Some people are accident prone.  It’s a fact. They have a higher predisposition to kitchen injuries, car crashes and the like and it’s a bloody miracle that some of them make it through adolescence without limb loss.

I had a field assistant once who suffered more accidents in a short period of time than anyone I’ve ever met. His name is Nejav and he lives in a small village in north-central Iran. My western geo-colleagues nicknamed him Yes-Yes because that’s all the English he knew.

Nejav’s home village, Zarshuran

Yes-Yes was/is a funny man. Happy as a clam at high tide, he cheerfully carried my backpack and rock hammer as we tramped across thousands of square kilometres taking stream sediment samples and prospecting for mineral deposits. He was with me when I went through my tortoise-signing phase and later on, he trained as a drill offsider to work on the drill rigs as we poked the first holes into the Zarshuran gold project.

My first inkling that Yes-Yes might be a few coat hangers short of a wardrobe when it came to field safety was when we were investigating a zinc prospect called Chichaklu (essentially “the place of flowers” in Turkish.) We found an old adit and before I could stop him, he was inside flushing out bats.

A slightly shift looking Yes-Yes, far left, holding part of a PQ triple tube core barrel assembly for anyone who cares about this stuff.

Bats In My Belfry

Bats don’t frighten me, in fact I really like them, but caves full of them are not healthy places. You can catch nasty fungal lung infections from their droppings, that is if you haven’t been bitten and die a horrible, slow death from rabies first.

Yes-Yes emerged after a couple of minutes, grinning from ear to ear, with a bat holding onto the index finger of his left hand by its teeth and another clamped onto the top of his head. When we got back to Takab, our base, I took him to the local clinic and had the doctor explain to him in the local Turkish dialect the multiple health issues associated with bats.

Crappy Drillers

The next summer, he worked on the drill rigs at Zarshuran. We’d hired a local Iranian company to handle the drilling; not such a good idea in hindsight as western concepts of health and safety were lacking. The drill rods -big, heavy 3m PQ rods- were haphazardly stacked and one night shift, the whole oily lot collapsed sideways and a couple of them landed on Yes-Yes’s ankle, breaking it. That was his second visit to the clinic.

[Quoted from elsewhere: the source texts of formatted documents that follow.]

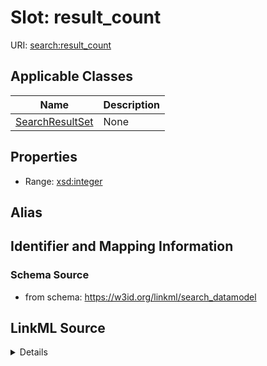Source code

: # Slot: result_count

URI: [search:result_count](https://w3id.org/linkml/search_datamodel/result_count)



<!-- no inheritance hierarchy -->




## Applicable Classes

| Name | Description |
| --- | --- |
[SearchResultSet](SearchResultSet.md) | None






## Properties

* Range: [xsd:integer](http://www.w3.org/2001/XMLSchema#integer)






## Alias




## Identifier and Mapping Information







### Schema Source


* from schema: https://w3id.org/linkml/search_datamodel




## LinkML Source

<details>
```yaml
name: result_count
from_schema: https://w3id.org/linkml/search_datamodel
rank: 1000
alias: result_count
owner: SearchResultSet
domain_of:
- SearchResultSet
range: integer

```
</details>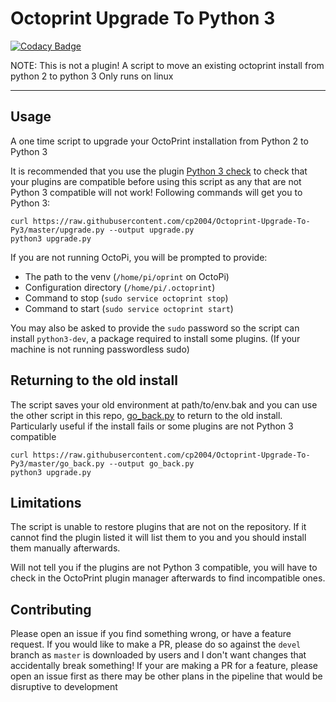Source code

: # Octoprint Upgrade To Python 3
[![Codacy Badge](https://app.codacy.com/project/badge/Grade/110c98d760aa4e088fdf5a69adcbc4a9)](https://www.codacy.com/manual/cp2004/Octoprint-Upgrade-To-Py3?utm_source=github.com&amp;utm_medium=referral&amp;utm_content=cp2004/Octoprint-Upgrade-To-Py3&amp;utm_campaign=Badge_Grade)

 NOTE: This is not a plugin! A script to move an existing octoprint install from python 2 to python 3
 Only runs on linux

---
## Usage
A one time script to upgrade your OctoPrint installation from Python 2 to Python 3

It is recommended that you use the plugin [Python 3 check](https://plugins.octoprint.org/plugins/Python3PluginCompatibilityCheck/) to check that your plugins are compatible before using this script as any that are not Python 3 compatible will not work!
Following commands will get you to Python 3:
```
curl https://raw.githubusercontent.com/cp2004/Octoprint-Upgrade-To-Py3/master/upgrade.py --output upgrade.py
python3 upgrade.py
```
If you are not running OctoPi, you will be prompted to provide:
  - The path to the venv (`/home/pi/oprint` on OctoPi)
  - Configuration directory (`/home/pi/.octoprint`)
  - Command to stop (`sudo service octoprint stop`)
  - Command to start (`sudo service octoprint start`)

You may also be asked to provide the `sudo` password so the script can install `python3-dev`, a package required to install some plugins. (If your machine is not running passwordless sudo)

## Returning to the old install
The script saves your old environment at path/to/env.bak and you can use the other script in this repo, [go_back.py](https://github.com/cp2004/Octoprint-Upgrade-To-Py3/blob/master/go_back.py) to return to the old install. Particularly useful if the install fails or some plugins are not Python 3 compatible
```
curl https://raw.githubusercontent.com/cp2004/Octoprint-Upgrade-To-Py3/master/go_back.py --output go_back.py
python3 upgrade.py
```

## Limitations
The script is unable to restore plugins that are not on the repository. If it cannot find the plugin listed it will list them to you and you should install them manually afterwards.

Will not tell you if the plugins are not Python 3 compatible, you will have to check in the OctoPrint plugin manager afterwards to find incompatible ones.

## Contributing
Please open an issue if you find something wrong, or have a feature request.
If you would like to make a PR, please do so against the `devel` branch as `master` is downloaded by users and I don't want changes that accidentally break something!
If your are making a PR for a feature, please open an issue first as there may be other plans in the pipeline that would be disruptive to development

But he recovered fairly quickly and was back to work toward the end of the summer season. We weren’t able to drill through the winter because the camp wasn’t winterized, but we pushed it as late as we could up to the point that our water line was permanently frozen.

A happy Turkish geologist, core logging at Zarshuran.

Kaboom

The night shift drillers made a habit of filling a large oil drum with diesel fuel and lighting it to keep warm. It was a nasty, smelly fire but they seemed to think it helped with the night time cold.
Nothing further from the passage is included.